Deutschland verliert weiter im internationalen Vergleich

Wir haben keine Zeit mehr zu warten, wir müssen jetzt handeln. Im Jahr 2022 ist Deutschland im »Digital Competitiveness Ranking« des Schweizer IMD auf Rang 19 von 63 Ländern, die bewertet wurden, zurückgefallen. In allen drei Kategorien (Technologie, digitales Wissen und Future Readiness), die gemessen wurden, hat Deutschland in den vergangenen sechs Jahren an Boden verloren. Worum es aktuell geht, fasst Holger Schmidt für uns in drei Punkten zusammen. Wir brauchen in zahlreichen Branchen neue Geschäftsmodelle. Die Digitalisierung bildet dazu ein notwendiges Fundament. Eine Transformation unserer Bildung wird unumgänglich sein. Kurz: Es geht um eine digitale Kompetenz für die Aufholjagd.
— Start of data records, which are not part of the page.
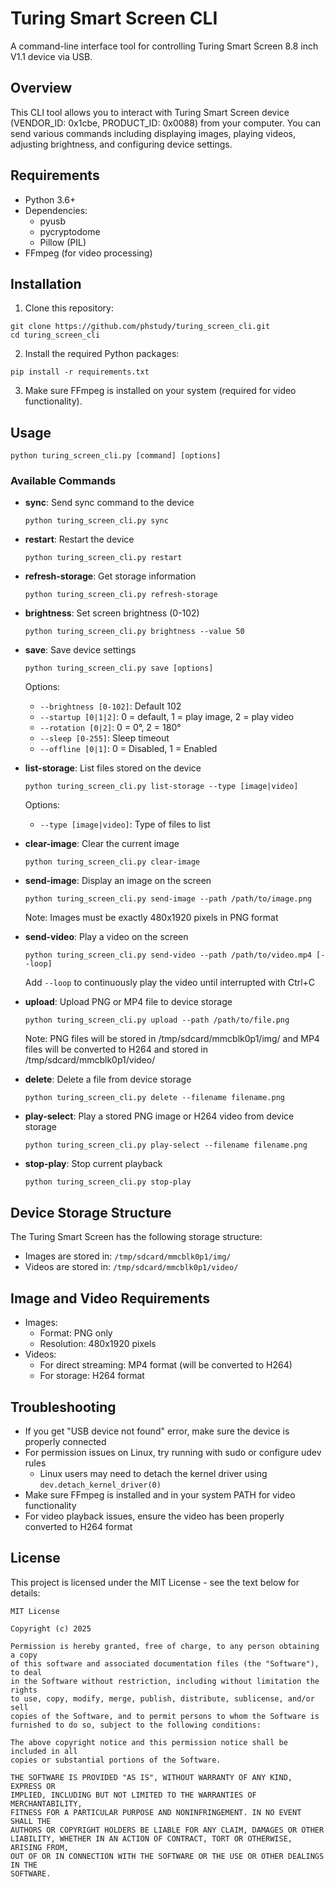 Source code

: # Turing Smart Screen CLI

A command-line interface tool for controlling Turing Smart Screen 8.8 inch V1.1 device via USB.

## Overview

This CLI tool allows you to interact with Turing Smart Screen device (VENDOR_ID: 0x1cbe, PRODUCT_ID: 0x0088) from your computer. You can send various commands including displaying images, playing videos, adjusting brightness, and configuring device settings.

## Requirements

- Python 3.6+
- Dependencies:
  - pyusb
  - pycryptodome
  - Pillow (PIL)
- FFmpeg (for video processing)

## Installation

1. Clone this repository:
```
git clone https://github.com/phstudy/turing_screen_cli.git
cd turing_screen_cli
```

2. Install the required Python packages:
```
pip install -r requirements.txt
```

3. Make sure FFmpeg is installed on your system (required for video functionality).

## Usage

```
python turing_screen_cli.py [command] [options]
```

### Available Commands

- **sync**: Send sync command to the device
  ```
  python turing_screen_cli.py sync
  ```

- **restart**: Restart the device
  ```
  python turing_screen_cli.py restart
  ```

- **refresh-storage**: Get storage information
  ```
  python turing_screen_cli.py refresh-storage
  ```

- **brightness**: Set screen brightness (0-102)
  ```
  python turing_screen_cli.py brightness --value 50
  ```

- **save**: Save device settings
  ```
  python turing_screen_cli.py save [options]
  ```
  Options:
  - `--brightness [0-102]`: Default 102
  - `--startup [0|1|2]`: 0 = default, 1 = play image, 2 = play video
  - `--rotation [0|2]`: 0 = 0°, 2 = 180°
  - `--sleep [0-255]`: Sleep timeout
  - `--offline [0|1]`: 0 = Disabled, 1 = Enabled

- **list-storage**: List files stored on the device
  ```
  python turing_screen_cli.py list-storage --type [image|video]
  ```
  Options:
  - `--type [image|video]`: Type of files to list

- **clear-image**: Clear the current image
  ```
  python turing_screen_cli.py clear-image
  ```

- **send-image**: Display an image on the screen
  ```
  python turing_screen_cli.py send-image --path /path/to/image.png
  ```
  Note: Images must be exactly 480x1920 pixels in PNG format

- **send-video**: Play a video on the screen
  ```
  python turing_screen_cli.py send-video --path /path/to/video.mp4 [--loop]
  ```
  Add `--loop` to continuously play the video until interrupted with Ctrl+C

- **upload**: Upload PNG or MP4 file to device storage
  ```
  python turing_screen_cli.py upload --path /path/to/file.png
  ```
  Note: PNG files will be stored in /tmp/sdcard/mmcblk0p1/img/ and MP4 files will be converted to H264 and stored in /tmp/sdcard/mmcblk0p1/video/

- **delete**: Delete a file from device storage
  ```
  python turing_screen_cli.py delete --filename filename.png
  ```

- **play-select**: Play a stored PNG image or H264 video from device storage
  ```
  python turing_screen_cli.py play-select --filename filename.png
  ```

- **stop-play**: Stop current playback
  ```
  python turing_screen_cli.py stop-play
  ```

## Device Storage Structure

The Turing Smart Screen has the following storage structure:
- Images are stored in: `/tmp/sdcard/mmcblk0p1/img/`
- Videos are stored in: `/tmp/sdcard/mmcblk0p1/video/`

## Image and Video Requirements

- Images:
  - Format: PNG only
  - Resolution: 480x1920 pixels
- Videos:
  - For direct streaming: MP4 format (will be converted to H264)
  - For storage: H264 format

## Troubleshooting

- If you get "USB device not found" error, make sure the device is properly connected
- For permission issues on Linux, try running with sudo or configure udev rules
  - Linux users may need to detach the kernel driver using `dev.detach_kernel_driver(0)`
- Make sure FFmpeg is installed and in your system PATH for video functionality
- For video playback issues, ensure the video has been properly converted to H264 format

## License

This project is licensed under the MIT License - see the text below for details:

```
MIT License

Copyright (c) 2025

Permission is hereby granted, free of charge, to any person obtaining a copy
of this software and associated documentation files (the "Software"), to deal
in the Software without restriction, including without limitation the rights
to use, copy, modify, merge, publish, distribute, sublicense, and/or sell
copies of the Software, and to permit persons to whom the Software is
furnished to do so, subject to the following conditions:

The above copyright notice and this permission notice shall be included in all
copies or substantial portions of the Software.

THE SOFTWARE IS PROVIDED "AS IS", WITHOUT WARRANTY OF ANY KIND, EXPRESS OR
IMPLIED, INCLUDING BUT NOT LIMITED TO THE WARRANTIES OF MERCHANTABILITY,
FITNESS FOR A PARTICULAR PURPOSE AND NONINFRINGEMENT. IN NO EVENT SHALL THE
AUTHORS OR COPYRIGHT HOLDERS BE LIABLE FOR ANY CLAIM, DAMAGES OR OTHER
LIABILITY, WHETHER IN AN ACTION OF CONTRACT, TORT OR OTHERWISE, ARISING FROM,
OUT OF OR IN CONNECTION WITH THE SOFTWARE OR THE USE OR OTHER DEALINGS IN THE
SOFTWARE.
``` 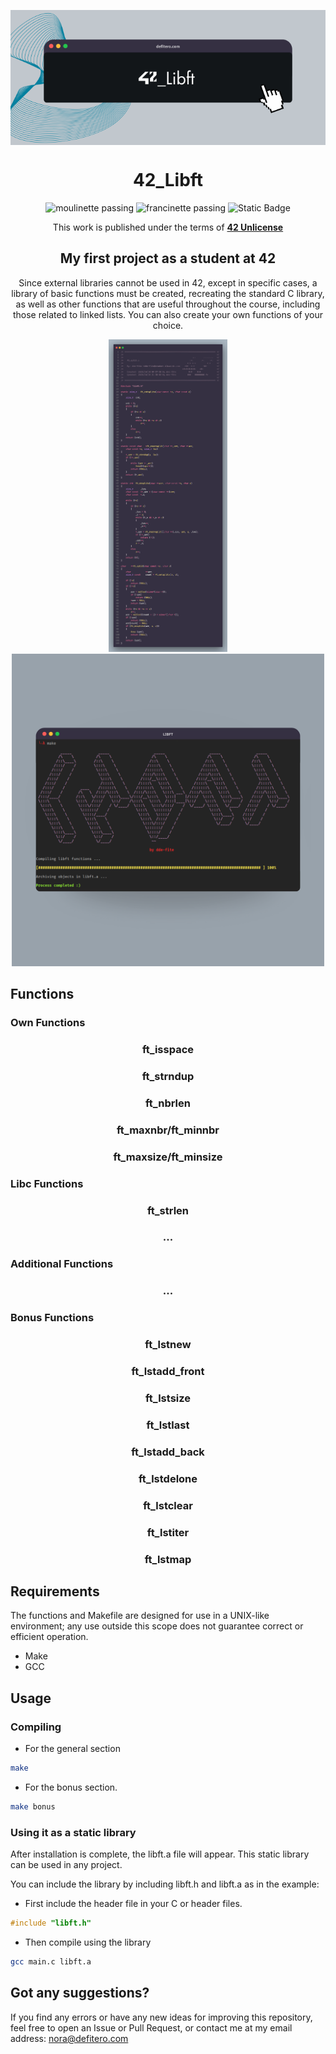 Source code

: 
<p align="center">
	<img align="center" src="media/42_libft.png">
	<h1 align="center">42_Libft</h1>
</p>

<p align="center">
	<img alt="moulinette passing" src="https://img.shields.io/badge/moulinette-passing-gree">
	<img alt="francinette passing" src="https://img.shields.io/badge/francinette-passing-gree">
    <img alt="Static Badge" src="https://img.shields.io/badge/125/100-gree?logo=42&logoColor=white">
</p>

<p align="center">
This work is published under the terms of <a href="https://github.com/gcamerli/42unlicense"><b>42 Unlicense</b></a>
</p>

<div align="center">
    <h2>My first project as a student at 42</h2>
    <p align="center">Since external libraries cannot be used in 42, except in specific cases, a library of basic functions must be created, recreating the standard C library, as well as other functions that are useful throughout the course, including those related to linked lists. You can also create your own functions of your choice.</p>
</div>

<div align="center">
	<img height="500" src="media/code.png">
	<img height="500" src="media/make.png">
</div>

## Functions
### Own Functions
<div align="center">
    <h3>ft_isspace</h3>
    <h3>ft_strndup</h3>
    <h3>ft_nbrlen</h3>
    <h3>ft_maxnbr/ft_minnbr</h3>
    <h3>ft_maxsize/ft_minsize</h3>
</div>

### Libc Functions
<div align="center">
    <h3>ft_strlen</h3>
    <h3>...</h3>
</div>

### Additional Functions
<div align="center">
    <h3>...</h3>
</div>

### Bonus Functions
<div align="center">
    <h3>ft_lstnew</h3>
    <h3>ft_lstadd_front</h3>
    <h3>ft_lstsize</h3>
    <h3>ft_lstlast</h3>
    <h3>ft_lstadd_back</h3>
    <h3>ft_lstdelone</h3>
    <h3>ft_lstclear</h3>
    <h3>ft_lstiter</h3>
    <h3>ft_lstmap</h3>
</div>

## Requirements
The functions and Makefile are designed for use in a UNIX-like environment; any use outside this scope does not guarantee correct or efficient operation.
- Make
- GCC

## Usage

### Compiling
- For the general section
``` bash
make
```

- For the bonus section.
``` bash
make bonus
```

### Using it as a static library
After installation is complete, the libft.a file will appear. This static library can be used in any project.

You can include the library by including libft.h and libft.a as in the example:

- First include the header file in your C or header files.
``` h
#include "libft.h"
```

- Then compile using the library
``` bash
gcc main.c libft.a
```

## Got any suggestions?
If you find any errors or have any new ideas for improving this repository, feel free to open an Issue or Pull Request, or contact me at my email address: nora@defitero.com
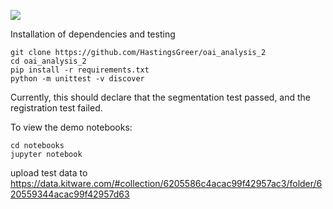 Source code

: [<img src="https://github.com/uncbiag/OAI_analysis_2/actions/workflows/selfhosted-action.yml/badge.svg">](https://github.com/uncbiag/OAI_analysis_2/actions)

Installation of dependencies and testing

```
git clone https://github.com/HastingsGreer/oai_analysis_2
cd oai_analysis_2
pip install -r requirements.txt
python -m unittest -v discover
```

Currently, this should declare that the segmentation test passed, and the registration test failed.

To view the demo notebooks:
```
cd notebooks
jupyter notebook
```


upload test data to https://data.kitware.com/#collection/6205586c4acac99f42957ac3/folder/620559344acac99f42957d63
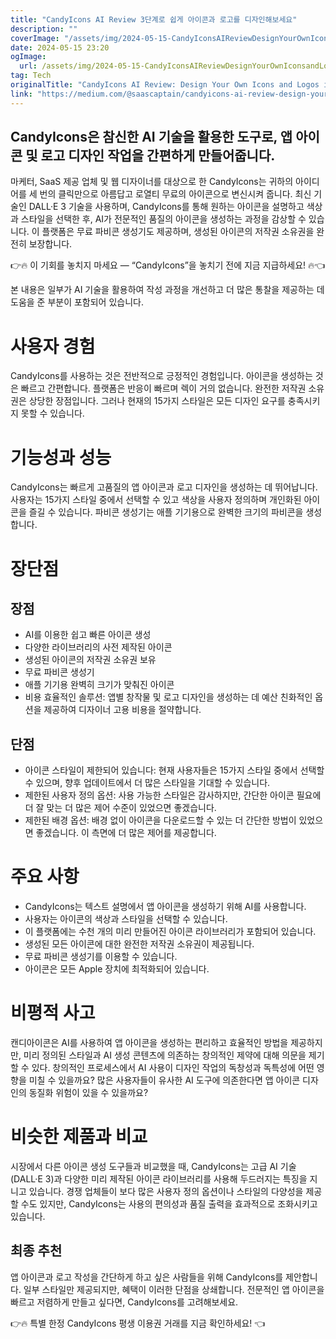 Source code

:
 ```yaml
---
title: "CandyIcons AI Review 3단계로 쉽게 아이콘과 로고를 디자인해보세요"
description: ""
coverImage: "/assets/img/2024-05-15-CandyIconsAIReviewDesignYourOwnIconsandLogosin3SimpleSteps_0.png"
date: 2024-05-15 23:20
ogImage: 
  url: /assets/img/2024-05-15-CandyIconsAIReviewDesignYourOwnIconsandLogosin3SimpleSteps_0.png
tag: Tech
originalTitle: "CandyIcons AI Review: Design Your Own Icons and Logos in 3 Simple Steps"
link: "https://medium.com/@saascaptain/candyicons-ai-review-design-your-own-icons-and-logos-in-3-simple-steps-cdd5a95b3511"
---
```



## CandyIcons은 참신한 AI 기술을 활용한 도구로, 앱 아이콘 및 로고 디자인 작업을 간편하게 만들어줍니다.

마케터, SaaS 제공 업체 및 웹 디자이너를 대상으로 한 CandyIcons는 귀하의 아이디어를 세 번의 클릭만으로 아름답고 로열티 무료의 아이콘으로 변신시켜 줍니다. 최신 기술인 DALL·E 3 기술을 사용하며, CandyIcons를 통해 원하는 아이콘을 설명하고 색상과 스타일을 선택한 후, AI가 전문적인 품질의 아이콘을 생성하는 과정을 감상할 수 있습니다. 이 플랫폼은 무료 파비콘 생성기도 제공하며, 생성된 아이콘의 저작권 소유권을 완전히 보장합니다.

👉🔥 이 기회를 놓치지 마세요 — “CandyIcons”을 놓치기 전에 지금 지급하세요! 🔥👈

본 내용은 일부가 AI 기술을 활용하여 작성 과정을 개선하고 더 많은 통찰을 제공하는 데 도움을 준 부분이 포함되어 있습니다.



# 사용자 경험

CandyIcons를 사용하는 것은 전반적으로 긍정적인 경험입니다. 아이콘을 생성하는 것은 빠르고 간편합니다. 플랫폼은 반응이 빠르며 렉이 거의 없습니다. 완전한 저작권 소유권은 상당한 장점입니다. 그러나 현재의 15가지 스타일은 모든 디자인 요구를 충족시키지 못할 수 있습니다.

# 기능성과 성능

CandyIcons는 빠르게 고품질의 앱 아이콘과 로고 디자인을 생성하는 데 뛰어납니다. 사용자는 15가지 스타일 중에서 선택할 수 있고 색상을 사용자 정의하며 개인화된 아이콘을 즐길 수 있습니다. 파비콘 생성기는 애플 기기용으로 완벽한 크기의 파비콘을 생성합니다.



# 장단점

## 장점

- AI를 이용한 쉽고 빠른 아이콘 생성
- 다양한 라이브러리의 사전 제작된 아이콘
- 생성된 아이콘의 저작권 소유권 보유
- 무료 파비콘 생성기
- 애플 기기용 완벽히 크기가 맞춰진 아이콘
- 비용 효율적인 솔루션: 앱별 창작물 및 로고 디자인을 생성하는 데 예산 친화적인 옵션을 제공하여 디자이너 고용 비용을 절약합니다.

## 단점



- 아이콘 스타일이 제한되어 있습니다: 현재 사용자들은 15가지 스타일 중에서 선택할 수 있으며, 향후 업데이트에서 더 많은 스타일을 기대할 수 있습니다.
- 제한된 사용자 정의 옵션: 사용 가능한 스타일은 감사하지만, 간단한 아이콘 필요에 더 잘 맞는 더 많은 제어 수준이 있었으면 좋겠습니다.
- 제한된 배경 옵션: 배경 없이 아이콘을 다운로드할 수 있는 더 간단한 방법이 있었으면 좋겠습니다. 이 측면에 더 많은 제어를 제공합니다.

# 주요 사항

- CandyIcons는 텍스트 설명에서 앱 아이콘을 생성하기 위해 AI를 사용합니다.
- 사용자는 아이콘의 색상과 스타일을 선택할 수 있습니다.
- 이 플랫폼에는 수천 개의 미리 만들어진 아이콘 라이브러리가 포함되어 있습니다.
- 생성된 모든 아이콘에 대한 완전한 저작권 소유권이 제공됩니다.
- 무료 파비콘 생성기를 이용할 수 있습니다.
- 아이콘은 모든 Apple 장치에 최적화되어 있습니다.

# 비평적 사고



캔디아이콘은 AI를 사용하여 앱 아이콘을 생성하는 편리하고 효율적인 방법을 제공하지만, 미리 정의된 스타일과 AI 생성 콘텐츠에 의존하는 창의적인 제약에 대해 의문을 제기할 수 있다. 창의적인 프로세스에서 AI 사용이 디자인 작업의 독창성과 독특성에 어떤 영향을 미칠 수 있을까요? 많은 사용자들이 유사한 AI 도구에 의존한다면 앱 아이콘 디자인의 동질화 위험이 있을 수 있을까요?

# 비슷한 제품과 비교

시장에서 다른 아이콘 생성 도구들과 비교했을 때, CandyIcons는 고급 AI 기술(DALL·E 3)과 다양한 미리 제작된 아이콘 라이브러리를 사용해 두드러지는 특징을 지니고 있습니다. 경쟁 업체들이 보다 많은 사용자 정의 옵션이나 스타일의 다양성을 제공할 수도 있지만, CandyIcons는 사용의 편의성과 품질 출력을 효과적으로 조화시키고 있습니다.



## 최종 추천

앱 아이콘과 로고 작성을 간단하게 하고 싶은 사람들을 위해 CandyIcons를 제안합니다. 일부 스타일만 제공되지만, 혜택이 이러한 단점을 상쇄합니다. 전문적인 앱 아이콘을 빠르고 저렴하게 만들고 싶다면, CandyIcons를 고려해보세요.

👉🔥 특별 한정 CandyIcons 평생 이용권 거래를 지금 확인하세요! 👈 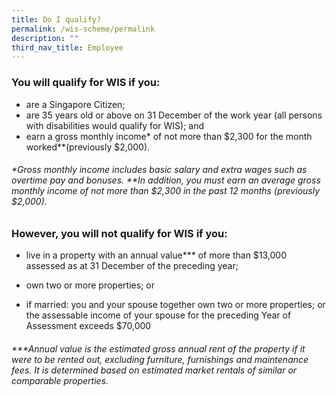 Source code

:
 ```yaml
---
title: Do I qualify?
permalink: /wis-scheme/permalink
description: ""
third_nav_title: Employee
---
```

### You will qualify for WIS if you:
* are a Singapore Citizen;
* are 35 years old or above on 31 December of the work year (all persons with disabilities would qualify for WIS); and
* earn a gross monthly income* of not more than $2,300 for the month worked**(previously $2,000).
###### *Gross monthly income includes basic salary and extra wages such as overtime pay and bonuses. **In addition, you must earn an average gross monthly income of not more than $2,300 in the past 12 months (previously $2,000).

### However, you will not qualify for WIS if you:
* live in a property with an annual value*** of more than $13,000 assessed as at 31 December of the preceding year;

* own two or more properties; or

* if married: you and your spouse together own two or more properties; or the assessable income of your spouse for the preceding Year of Assessment exceeds $70,000
###### ***Annual value is the estimated gross annual rent of the property if it were to be rented out, excluding furniture, furnishings and maintenance fees. It is determined based on estimated market rentals of similar or comparable properties.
Der Mensch steht im Mittelpunkt – Die Personalabteilungen werden wichtiger

Im Kern der notwendigen Transformation stehen nicht einzelne Prozesse oder Technologien, sondern es geht um die Transformation der Menschen, die den notwendigen Wandel gestalten müssen. Der Personalbereich kann dabei eine wichtige Rolle spielen. Die Autor:innen in diesem Buch sind sich einig: Es muss eine zentrale Rolle sein, damit die Menschen die Transformation ins digitale Zeitalter schaffen können. Die Personalbereiche werden darüber mitentscheiden, ob wir in Zukunft, wo immer es geht, agiler arbeiten und ob sich Führungsstile und Führungskompetenzen so entwickeln, wie wir es brauchen. Sie haben auch einen Einfluss darauf, ob die notwendigen Kompetenzen der Zusammenarbeit in Teams vermittelt werden. Sie sind wichtige Akteure, wenn Change gelingen soll.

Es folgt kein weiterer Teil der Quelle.